Peter Cushing (1989)

Here’s a transcript in which ‘Doctor Who’ isn’t mentioned once, but it’s with a former Doctor and it’s very entertaining. I’ve always felt that it wouldn’t be too hard to get the two Dalek films into the TV show canon, especially with the fob watches that have turned out to be pivotal in the last couple of series, so I definitely count Peter Cushing as a ‘proper Doctor’. So here he is in a long interview with Dick Vosburgh, and while there’s no ‘Doctor Who’, he covers ‘Star Wars’, ‘Sherlock Holmes’, ‘1984’ and the Hammer films. I’ve cut parts out, but the original video is definitely worth watching.

Q: How did you get into acting?

A: I think as far back as I can remember, I’ve always wanted to be an actor. I was always dressing up and playing Let’s Pretend, and putting on Mother’s hat and so on, I’m sure Freud would have something to say about that. I didn’t know how to go about it, I was writing all these letters and no-one would answer at all, so I went to dea Dad and asked if he could help me get to Hollywood.

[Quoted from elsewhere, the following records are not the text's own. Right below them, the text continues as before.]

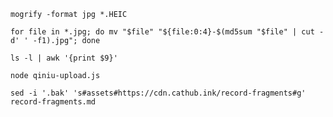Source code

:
 ```shell
mogrify -format jpg *.HEIC
```

```shell
for file in *.jpg; do mv "$file" "${file:0:4}-$(md5sum "$file" | cut -d' ' -f1).jpg"; done
```

```shell
ls -l | awk '{print $9}'
```

```shell
node qiniu-upload.js
```

```shell
sed -i '.bak' 's#assets#https://cdn.cathub.ink/record-fragments#g' record-fragments.md
```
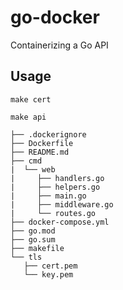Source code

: # go-docker

Containerizing a Go API

## Usage

`make cert`

`make api`

```
├── .dockerignore
├── Dockerfile
├── README.md
├── cmd
|  └── web
|     ├── handlers.go
|     ├── helpers.go
|     ├── main.go
|     ├── middleware.go
|     └── routes.go
├── docker-compose.yml
├── go.mod
├── go.sum
├── makefile
└── tls
   ├── cert.pem
   └── key.pem
```
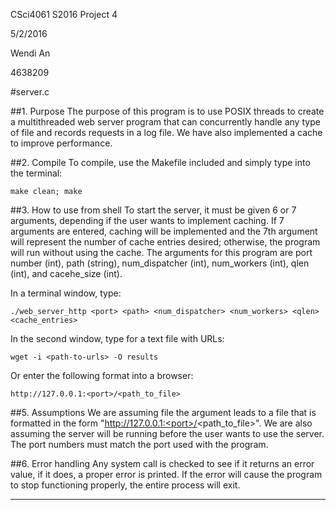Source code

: CSci4061 S2016 Project 4

5/2/2016

Wendi An

4638209

#server.c

##1. Purpose
The purpose of this program is to use POSIX threads to create a multithreaded web server program that can concurrently handle any type of file and records requests in a log file. We have also implemented a cache to improve performance.

##2. Compile
To compile, use the Makefile included and simply type into the terminal:
```
make clean; make
```
##3. How to use from shell
To start the server, it must be given 6 or 7 arguments, depending if the user wants to implement caching. If 7 arguments are entered, caching will be implemented and the 7th argument will represent the number of cache entries desired; otherwise, the program will run without using the cache. The arguments for this program are port number (int), path (string), num_dispatcher (int), num_workers (int), qlen (int), and cacehe_size (int).

In a terminal window, type:
```
./web_server_http <port> <path> <num_dispatcher> <num_workers> <qlen> <cache_entries>
```
In the second window, type for a text file with URLs:
```
wget -i <path-to-urls> -O results
```
Or enter the following format into a browser:
```
http://127.0.0.1:<port>/<path_to_file>
```

##5. Assumptions
We are assuming file the <path-to-urls> argument leads to a file that is formatted in the form "http://127.0.0.1:<port>/<path_to_file>". We are also assuming the server will be running before the user wants to use the server.  The port numbers must match the port used with the program.

##6. Error handling
Any system call is checked to see if it returns an error value, if it does, a proper error is printed.  If the error will cause the program to stop functioning properly, the entire process will exit.

________________


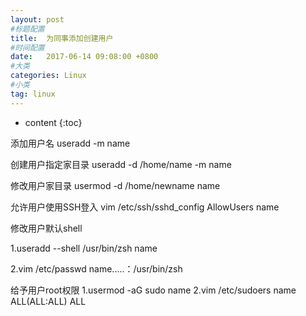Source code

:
 ```yaml
---
layout: post
#标题配置
title:  为同事添加创建用户
#时间配置
date:   2017-06-14 09:08:00 +0800
#大类
categories: Linux
#小类
tag: linux
---
```


* content
{:toc}


添加用户名
useradd -m name

创建用户指定家目录
useradd -d /home/name -m name

修改用户家目录
usermod -d /home/newname name

允许用户使用SSH登入
vim /etc/ssh/sshd_config
AllowUsers name

修改用户默认shell

1.useradd --shell /usr/bin/zsh name

2.vim /etc/passwd
name.....：/usr/bin/zsh

给予用户root权限
1.usermod -aG sudo name
2.vim /etc/sudoers
name    ALL(ALL:ALL) ALL
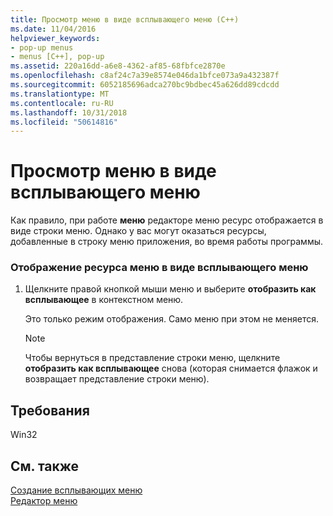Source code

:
 ```yaml
---
title: Просмотр меню в виде всплывающего меню (C++)
ms.date: 11/04/2016
helpviewer_keywords:
- pop-up menus
- menus [C++], pop-up
ms.assetid: 220a16dd-a6e8-4362-af85-68fbfce2870e
ms.openlocfilehash: c8af24c7a39e8574e046da1bfce073a9a432387f
ms.sourcegitcommit: 6052185696adca270bc9bdbec45a626dd89cdcdd
ms.translationtype: MT
ms.contentlocale: ru-RU
ms.lasthandoff: 10/31/2018
ms.locfileid: "50614816"
---
```

# <a name="viewing-a-menu-as-a-pop-up-menu"></a>Просмотр меню в виде всплывающего меню

Как правило, при работе **меню** редакторе меню ресурс отображается в виде строки меню. Однако у вас могут оказаться ресурсы, добавленные в строку меню приложения, во время работы программы.

### <a name="to-view-a-menu-resource-as-a-pop-up-menu"></a>Отображение ресурса меню в виде всплывающего меню

1. Щелкните правой кнопкой мыши меню и выберите **отобразить как всплывающее** в контекстном меню.

   Это только режим отображения. Само меню при этом не меняется.

   > [!NOTE]
   > Чтобы вернуться в представление строки меню, щелкните **отобразить как всплывающее** снова (которая снимается флажок и возвращает представление строки меню).

## <a name="requirements"></a>Требования

Win32

## <a name="see-also"></a>См. также

[Создание всплывающих меню](../windows/creating-pop-up-menus.md)<br/>
[Редактор меню](../windows/menu-editor.md)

And he said Yes, my boy, and he produced a ticket for me but it was only one way. And I’ve wondered since if he felt that I would make enough to get back on my own, or if he felt that I wouldn’t get back at all.

I’d always understood that it was sunny California, and I arrived at the terminal in an absolute downpour. And I had on a tweed suit, being frightfully British of course and whacking great bags, and I walked from downtown Los Angeles to Hollywood, it was a question of economy, and I arrived there at the YMCA and in a very well-rehearased speech I said ‘I have just arrived from England to get into films, I have an Ingersol watch, very cheap but very reliable, worth $16, would you please accept it as security until I’ve got into films to pay?’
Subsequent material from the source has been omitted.